En Alcorcón, el chocolate tiene historia. Desde 1875, la familia Maykhel lleva creando chocolate artesanal de máxima pureza. Hoy es Alberto, farmacéutico de formación, quien continúa el legado familiar con un firme compromiso: ofrecer chocolate natural, sin manteca añadida y con el sabor más auténtico.
La elaboración comienza con la selección rigurosa de granos de cacao procedentes de Ecuador, Venezuela y Sabanitas (Panamá), descartando aquellos que no presentan una buena fermentación. A partir de ahí, se obtiene una pasta de cacao al 100%, sin azúcar añadido.
Para sus tabletas más puras, como la de 92% de cacao, apenas se añade azúcar: 1 gramo por onza. “No añadimos manteca.
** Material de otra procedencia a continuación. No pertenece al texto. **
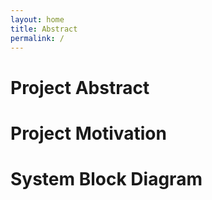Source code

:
 ```yaml
---
layout: home
title: Abstract
permalink: /
---
```


# Project Abstract


# Project Motivation


# System Block Diagram
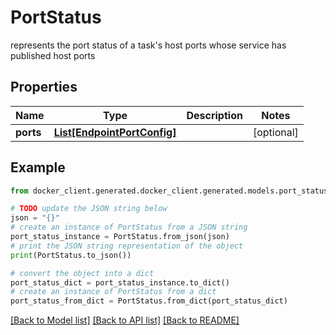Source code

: # PortStatus

represents the port status of a task's host ports whose service has published host ports

## Properties

Name | Type | Description | Notes
------------ | ------------- | ------------- | -------------
**ports** | [**List[EndpointPortConfig]**](EndpointPortConfig.md) |  | [optional] 

## Example

```python
from docker_client.generated.docker_client.generated.models.port_status import PortStatus

# TODO update the JSON string below
json = "{}"
# create an instance of PortStatus from a JSON string
port_status_instance = PortStatus.from_json(json)
# print the JSON string representation of the object
print(PortStatus.to_json())

# convert the object into a dict
port_status_dict = port_status_instance.to_dict()
# create an instance of PortStatus from a dict
port_status_from_dict = PortStatus.from_dict(port_status_dict)
```
[[Back to Model list]](../README.md#documentation-for-models) [[Back to API list]](../README.md#documentation-for-api-endpoints) [[Back to README]](../README.md)


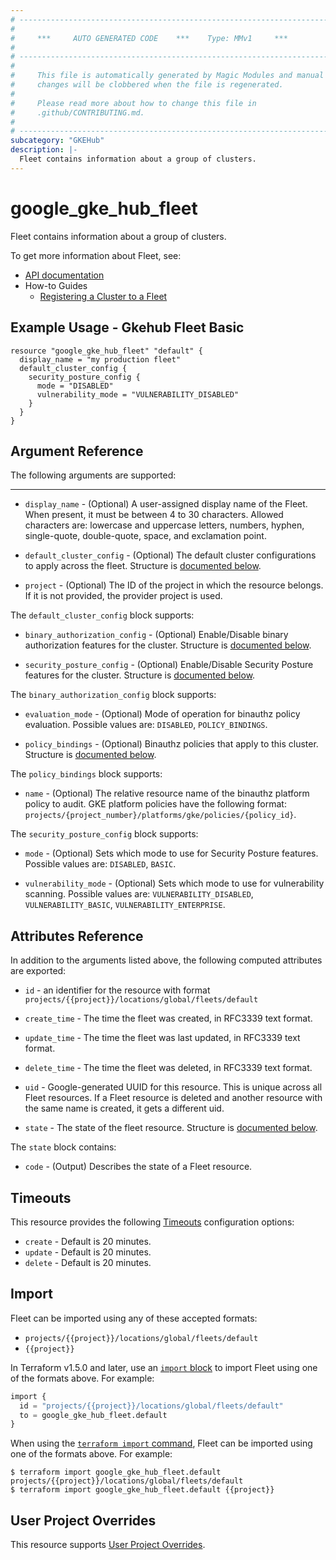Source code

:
 ```yaml
---
# ----------------------------------------------------------------------------
#
#     ***     AUTO GENERATED CODE    ***    Type: MMv1     ***
#
# ----------------------------------------------------------------------------
#
#     This file is automatically generated by Magic Modules and manual
#     changes will be clobbered when the file is regenerated.
#
#     Please read more about how to change this file in
#     .github/CONTRIBUTING.md.
#
# ----------------------------------------------------------------------------
subcategory: "GKEHub"
description: |-
  Fleet contains information about a group of clusters.
---
```


# google_gke_hub_fleet

Fleet contains information about a group of clusters.


To get more information about Fleet, see:

* [API documentation](https://cloud.google.com/anthos/multicluster-management/reference/rest/v1/projects.locations.fleets)
* How-to Guides
    * [Registering a Cluster to a Fleet](https://cloud.google.com/anthos/multicluster-management/connect/registering-a-cluster#register_cluster)

## Example Usage - Gkehub Fleet Basic


```hcl
resource "google_gke_hub_fleet" "default" {
  display_name = "my production fleet"
  default_cluster_config {
    security_posture_config {
      mode = "DISABLED"
      vulnerability_mode = "VULNERABILITY_DISABLED"
    }
  }
}
```

## Argument Reference

The following arguments are supported:



- - -


* `display_name` -
  (Optional)
  A user-assigned display name of the Fleet. When present, it must be between 4 to 30 characters.
  Allowed characters are: lowercase and uppercase letters, numbers, hyphen, single-quote, double-quote, space, and exclamation point.

* `default_cluster_config` -
  (Optional)
  The default cluster configurations to apply across the fleet.
  Structure is [documented below](#nested_default_cluster_config).

* `project` - (Optional) The ID of the project in which the resource belongs.
    If it is not provided, the provider project is used.


<a name="nested_default_cluster_config"></a>The `default_cluster_config` block supports:

* `binary_authorization_config` -
  (Optional)
  Enable/Disable binary authorization features for the cluster.
  Structure is [documented below](#nested_binary_authorization_config).

* `security_posture_config` -
  (Optional)
  Enable/Disable Security Posture features for the cluster.
  Structure is [documented below](#nested_security_posture_config).


<a name="nested_binary_authorization_config"></a>The `binary_authorization_config` block supports:

* `evaluation_mode` -
  (Optional)
  Mode of operation for binauthz policy evaluation.
  Possible values are: `DISABLED`, `POLICY_BINDINGS`.

* `policy_bindings` -
  (Optional)
  Binauthz policies that apply to this cluster.
  Structure is [documented below](#nested_policy_bindings).


<a name="nested_policy_bindings"></a>The `policy_bindings` block supports:

* `name` -
  (Optional)
  The relative resource name of the binauthz platform policy to audit. GKE
  platform policies have the following format:
  `projects/{project_number}/platforms/gke/policies/{policy_id}`.

<a name="nested_security_posture_config"></a>The `security_posture_config` block supports:

* `mode` -
  (Optional)
  Sets which mode to use for Security Posture features.
  Possible values are: `DISABLED`, `BASIC`.

* `vulnerability_mode` -
  (Optional)
  Sets which mode to use for vulnerability scanning.
  Possible values are: `VULNERABILITY_DISABLED`, `VULNERABILITY_BASIC`, `VULNERABILITY_ENTERPRISE`.

## Attributes Reference

In addition to the arguments listed above, the following computed attributes are exported:

* `id` - an identifier for the resource with format `projects/{{project}}/locations/global/fleets/default`

* `create_time` -
  The time the fleet was created, in RFC3339 text format.

* `update_time` -
  The time the fleet was last updated, in RFC3339 text format.

* `delete_time` -
  The time the fleet was deleted, in RFC3339 text format.

* `uid` -
  Google-generated UUID for this resource. This is unique across all
  Fleet resources. If a Fleet resource is deleted and another
  resource with the same name is created, it gets a different uid.

* `state` -
  The state of the fleet resource.
  Structure is [documented below](#nested_state).


<a name="nested_state"></a>The `state` block contains:

* `code` -
  (Output)
  Describes the state of a Fleet resource.

## Timeouts

This resource provides the following
[Timeouts](https://developer.hashicorp.com/terraform/plugin/sdkv2/resources/retries-and-customizable-timeouts) configuration options:

- `create` - Default is 20 minutes.
- `update` - Default is 20 minutes.
- `delete` - Default is 20 minutes.

## Import


Fleet can be imported using any of these accepted formats:

* `projects/{{project}}/locations/global/fleets/default`
* `{{project}}`


In Terraform v1.5.0 and later, use an [`import` block](https://developer.hashicorp.com/terraform/language/import) to import Fleet using one of the formats above. For example:

```tf
import {
  id = "projects/{{project}}/locations/global/fleets/default"
  to = google_gke_hub_fleet.default
}
```

When using the [`terraform import` command](https://developer.hashicorp.com/terraform/cli/commands/import), Fleet can be imported using one of the formats above. For example:

```
$ terraform import google_gke_hub_fleet.default projects/{{project}}/locations/global/fleets/default
$ terraform import google_gke_hub_fleet.default {{project}}
```

## User Project Overrides

This resource supports [User Project Overrides](https://registry.terraform.io/providers/hashicorp/google/latest/docs/guides/provider_reference#user_project_override).
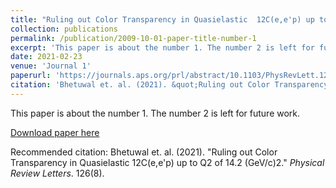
 ```yaml
---
title: "Ruling out Color Transparency in Quasielastic  12C(e,e'p) up to Q2 of 14.2 (GeV/c)2"
collection: publications
permalink: /publication/2009-10-01-paper-title-number-1
excerpt: 'This paper is about the number 1. The number 2 is left for future work.'
date: 2021-02-23
venue: 'Journal 1'
paperurl: 'https://journals.aps.org/prl/abstract/10.1103/PhysRevLett.126.082301'
citation: 'Bhetuwal et. al. (2021). &quot;Ruling out Color Transparency in Quasielastic  12C(e,e'p) up to Q2 of 14.2 (GeV/c)2.&quot; <i>Physical Review Letters</i>. 126(8).'
---
```

This paper is about the number 1. The number 2 is left for future work.

[Download paper here](https://journals.aps.org/prl/abstract/10.1103/PhysRevLett.126.082301)

Recommended citation: Bhetuwal et. al. (2021). "Ruling out Color Transparency in Quasielastic 12C(e,e'p) up to Q2 of 14.2 (GeV/c)2." <i>Physical Review Letters</i>. 126(8).
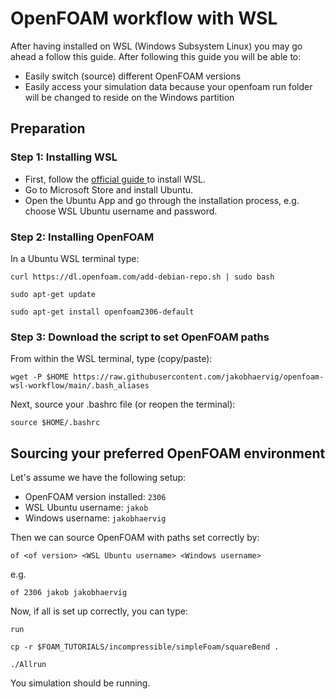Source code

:# OpenFOAM workflow with WSL

After having installed on WSL (Windows Subsystem Linux) you may go ahead a follow this guide. After following this guide you will be able to:
- Easily switch (source) different OpenFOAM versions
- Easily access your simulation data because your openfoam run folder will be changed to reside on the Windows partition

## Preparation

### Step 1: Installing WSL
- First, follow the [official guide ](https://learn.microsoft.com/en-gb/windows/wsl/install) to install WSL.
- Go to Microsoft Store and install Ubuntu.
- Open the Ubuntu App and go through the installation process, e.g. choose WSL Ubuntu username and password.

### Step 2: Installing OpenFOAM
In a Ubuntu WSL terminal type:
```
curl https://dl.openfoam.com/add-debian-repo.sh | sudo bash 
```
```
sudo apt-get update 
```
```
sudo apt-get install openfoam2306-default 
```

### Step 3: Download the script to set OpenFOAM paths
From within the WSL terminal, type (copy/paste):

```
wget -P $HOME https://raw.githubusercontent.com/jakobhaervig/openfoam-wsl-workflow/main/.bash_aliases
```
Next, source your .bashrc file (or reopen the terminal):
```
source $HOME/.bashrc
```

## Sourcing your preferred OpenFOAM environment
Let's assume we have the following setup:
- OpenFOAM version installed: ``2306``
- WSL Ubuntu username: ``jakob``
- Windows username: ``jakobhaervig``

Then we can source OpenFOAM with paths set correctly by:

```
of <of version> <WSL Ubuntu username> <Windows username>
```

e.g.

```
of 2306 jakob jakobhaervig
```

Now, if all is set up correctly, you can type:

```
run
```

```
cp -r $FOAM_TUTORIALS/incompressible/simpleFoam/squareBend .
```

```
./Allrun
```

You simulation should be running.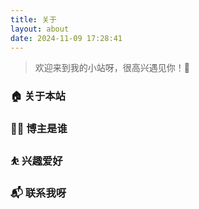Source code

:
 ```yaml
---
title: 关于
layout: about
date: 2024-11-09 17:28:41
---
```

> 欢迎来到我的小站呀，很高兴遇见你！🤝

### 🏠 关于本站

### 👨‍💻 博主是谁

### ⛹ 兴趣爱好

### 📬 联系我呀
Muy pocos fabricantes lo hacen”, señala Alberto con orgullo, resaltando su enfoque artesanal y saludable.
Una de las claves del proceso es el atemperado, una técnica compleja que asegura el brillo y el crujido perfecto del chocolate. En su taller, almacenan más de 100 kilos de producto listo para distintas elaboraciones.
Entre sus propuestas más originales está la tableta al 76% con violeta de Madrid, que incorpora caramelos triturados típicos de la capital. También elaboran sabores como fresa, frambuesa o café, todos hechos a mano y con materias primas seleccionadas.
Con más de un siglo de historia y una apuesta constante por la calidad y la innovación, Maykhel se consolida como un emblema del chocolate madrileño, donde la tradición y el buen hacer siguen dando forma a cada tableta.